## WHAT TO DO
Return a faithful copy of all the entries, omitting the images.

Source texts of formatted documents:
--------------------

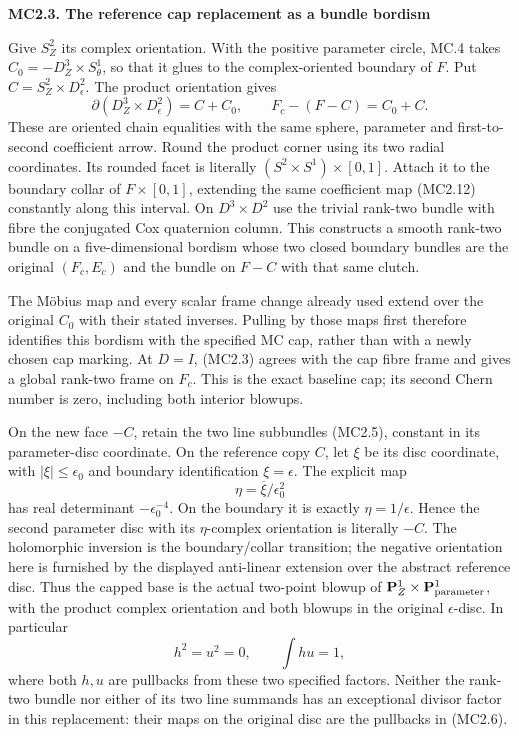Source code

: \par

\medskip\noindent\textbf{MC2.3. The reference cap replacement as a bundle bordism}

\par\nobreak

Give \(S^2_Z\) its complex orientation. With the positive parameter
circle, MC.4 takes \(C_0=-D^3_Z\times S^1_\theta\), so that it glues
to the complex-oriented boundary of \(F\). Put
\(C=S^2_Z\times D^2_\epsilon\). The product orientation gives
\[
 \partial(D^3_Z\times D^2_\epsilon)=C+C_0,\qquad
 F_c-(F-C)=C_0+C.                                      \tag{MC2.14}
\]
These are oriented chain equalities with the same sphere, parameter
and first-to-second coefficient arrow. Round the product corner
using its two radial coordinates. Its rounded facet is literally
\((S^2\times S^1)\times[0,1]\). Attach it to the boundary collar of
\(F\times[0,1]\), extending the same coefficient map (MC2.12)
constantly along this interval. On \(D^3\times D^2\) use the trivial
rank-two bundle with fibre the conjugated Cox quaternion column.
This constructs a smooth rank-two bundle on a five-dimensional
bordism whose two closed boundary bundles are the original
\((F_c,E_c)\) and the bundle on \(F-C\) with that same clutch.

The Möbius map and every scalar frame change already used extend
over the original \(C_0\) with their stated inverses. Pulling by
those maps first therefore identifies this bordism with the
specified MC cap, rather than with a newly chosen cap marking.
At \(D=I\), (MC2.3) agrees with the cap fibre frame and gives a
global rank-two frame on \(F_c\). This is the exact baseline cap;
its second Chern number is zero, including both interior blowups.

On the new face \(-C\), retain the two line subbundles (MC2.5),
constant in its parameter-disc coordinate. On the reference copy
\(C\), let \(\xi\) be its disc coordinate, with
\(|\xi|\le\epsilon_0\) and boundary identification \(\xi=\epsilon\).
The explicit map
\[
              \eta=\overline\xi/\epsilon_0^2
                                                               \tag{MC2.14a}
\]
has real determinant \(-\epsilon_0^{-4}\). On the boundary it is
exactly \(\eta=1/\epsilon\). Hence the second parameter disc with
its \(\eta\)-complex orientation is literally \(-C\). The holomorphic
inversion is the boundary/collar transition; the negative orientation
here is furnished by the displayed anti-linear extension over the
abstract reference disc. Thus the capped base
is the actual two-point blowup of
\(\mathbf P^1_Z\times\mathbf P^1_{\rm parameter}\), with the
product complex orientation and both blowups in the original
\(\epsilon\)-disc. In particular
\[
 h^2=u^2=0,\qquad \int hu=1,                            \tag{MC2.15}
\]
where both \(h,u\) are pullbacks from these two specified factors.
Neither the rank-two bundle nor either of its two line summands
has an exceptional divisor factor in this replacement: their
maps on the original disc are the pullbacks in (MC2.6).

--------------------

## EXERCISE RESULT
Source code

: \par

\medskip\noindent\textbf{MC2.3. The reference cap replacement as a bundle bordism}

\par\nobreak

Give \(S^2_Z\) its complex orientation. With the positive parameter
circle, MC.4 takes \(C_0=-D^3_Z\times S^1_\theta\), so that it glues
to the complex-oriented boundary of \(F\). Put
\(C=S^2_Z\times D^2_\epsilon\). The product orientation gives
\[
 \partial(D^3_Z\times D^2_\epsilon)=C+C_0,\qquad
 F_c-(F-C)=C_0+C.                                      \tag{MC2.14}
\]
These are oriented chain equalities with the same sphere, parameter
and first-to-second coefficient arrow. Round the product corner
using its two radial coordinates. Its rounded facet is literally
\((S^2\times S^1)\times[0,1]\). Attach it to the boundary collar of
\(F\times[0,1]\), extending the same coefficient map (MC2.12)
constantly along this interval. On \(D^3\times D^2\) use the trivial
rank-two bundle with fibre the conjugated Cox quaternion column.
This constructs a smooth rank-two bundle on a five-dimensional
bordism whose two closed boundary bundles are the original
\((F_c,E_c)\) and the bundle on \(F-C\) with that same clutch.

The Möbius map and every scalar frame change already used extend
over the original \(C_0\) with their stated inverses. Pulling by
those maps first therefore identifies this bordism with the
specified MC cap, rather than with a newly chosen cap marking.
At \(D=I\), (MC2.3) agrees with the cap fibre frame and gives a
global rank-two frame on \(F_c\). This is the exact baseline cap;
its second Chern number is zero, including both interior blowups.

On the new face \(-C\), retain the two line subbundles (MC2.5),
constant in its parameter-disc coordinate. On the reference copy
\(C\), let \(\xi\) be its disc coordinate, with
\(|\xi|\le\epsilon_0\) and boundary identification \(\xi=\epsilon\).
The explicit map
\[
              \eta=\overline\xi/\epsilon_0^2
                                                               \tag{MC2.14a}
\]
has real determinant \(-\epsilon_0^{-4}\). On the boundary it is
exactly \(\eta=1/\epsilon\). Hence the second parameter disc with
its \(\eta\)-complex orientation is literally \(-C\). The holomorphic
inversion is the boundary/collar transition; the negative orientation
here is furnished by the displayed anti-linear extension over the
abstract reference disc. Thus the capped base
is the actual two-point blowup of
\(\mathbf P^1_Z\times\mathbf P^1_{\rm parameter}\), with the
product complex orientation and both blowups in the original
\(\epsilon\)-disc. In particular
\[
 h^2=u^2=0,\qquad \int hu=1,                            \tag{MC2.15}
\]
where both \(h,u\) are pullbacks from these two specified factors.
Neither the rank-two bundle nor either of its two line summands
has an exceptional divisor factor in this replacement: their
maps on the original disc are the pullbacks in (MC2.6).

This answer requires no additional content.